→ **Aim of the task**: Find the lines of the material below that include the string "than", then copy each one.

*** Extracted information

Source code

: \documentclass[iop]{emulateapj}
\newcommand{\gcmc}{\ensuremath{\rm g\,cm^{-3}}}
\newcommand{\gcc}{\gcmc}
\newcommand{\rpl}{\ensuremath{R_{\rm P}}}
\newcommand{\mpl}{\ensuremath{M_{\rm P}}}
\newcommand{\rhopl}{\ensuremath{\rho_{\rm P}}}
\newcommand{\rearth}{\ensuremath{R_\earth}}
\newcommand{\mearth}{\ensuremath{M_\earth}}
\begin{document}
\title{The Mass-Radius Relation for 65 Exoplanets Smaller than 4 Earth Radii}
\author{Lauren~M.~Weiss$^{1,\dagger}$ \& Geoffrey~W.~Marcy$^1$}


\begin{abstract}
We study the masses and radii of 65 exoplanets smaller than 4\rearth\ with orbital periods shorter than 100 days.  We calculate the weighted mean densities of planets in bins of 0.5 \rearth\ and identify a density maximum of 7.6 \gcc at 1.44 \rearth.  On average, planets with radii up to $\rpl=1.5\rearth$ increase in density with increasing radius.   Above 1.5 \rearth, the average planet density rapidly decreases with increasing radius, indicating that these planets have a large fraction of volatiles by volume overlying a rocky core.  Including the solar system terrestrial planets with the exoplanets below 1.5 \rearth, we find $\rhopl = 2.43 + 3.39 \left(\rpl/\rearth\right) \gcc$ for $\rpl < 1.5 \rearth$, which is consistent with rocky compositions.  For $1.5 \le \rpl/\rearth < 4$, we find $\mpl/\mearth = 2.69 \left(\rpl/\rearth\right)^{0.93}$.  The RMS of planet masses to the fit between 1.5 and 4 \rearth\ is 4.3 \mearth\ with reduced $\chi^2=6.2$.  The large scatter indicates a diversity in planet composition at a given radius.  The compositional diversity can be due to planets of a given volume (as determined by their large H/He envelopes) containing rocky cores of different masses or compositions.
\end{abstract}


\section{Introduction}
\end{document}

******

→ **Task answer**:
\title{The Mass-Radius Relation for 65 Exoplanets Smaller than 4 Earth Radii}
We study the masses and radii of 65 exoplanets smaller than 4\rearth\ with orbital periods shorter than 100 days.  We calculate the weighted mean densities of planets in bins of 0.5 \rearth\ and identify a density maximum of 7.6 \gcc at 1.44 \rearth.  On average, planets with radii up to $\rpl=1.5\rearth$ increase in density with increasing radius.   Above 1.5 \rearth, the average planet density rapidly decreases with increasing radius, indicating that these planets have a large fraction of volatiles by volume overlying a rocky core.  Including the solar system terrestrial planets with the exoplanets below 1.5 \rearth, we find $\rhopl = 2.43 + 3.39 \left(\rpl/\rearth\right) \gcc$ for $\rpl < 1.5 \rearth$, which is consistent with rocky compositions.  For $1.5 \le \rpl/\rearth < 4$, we find $\mpl/\mearth = 2.69 \left(\rpl/\rearth\right)^{0.93}$.  The RMS of planet masses to the fit between 1.5 and 4 \rearth\ is 4.3 \mearth\ with reduced $\chi^2=6.2$.  The large scatter indicates a diversity in planet composition at a given radius.  The compositional diversity can be due to planets of a given volume (as determined by their large H/He envelopes) containing rocky cores of different masses or compositions.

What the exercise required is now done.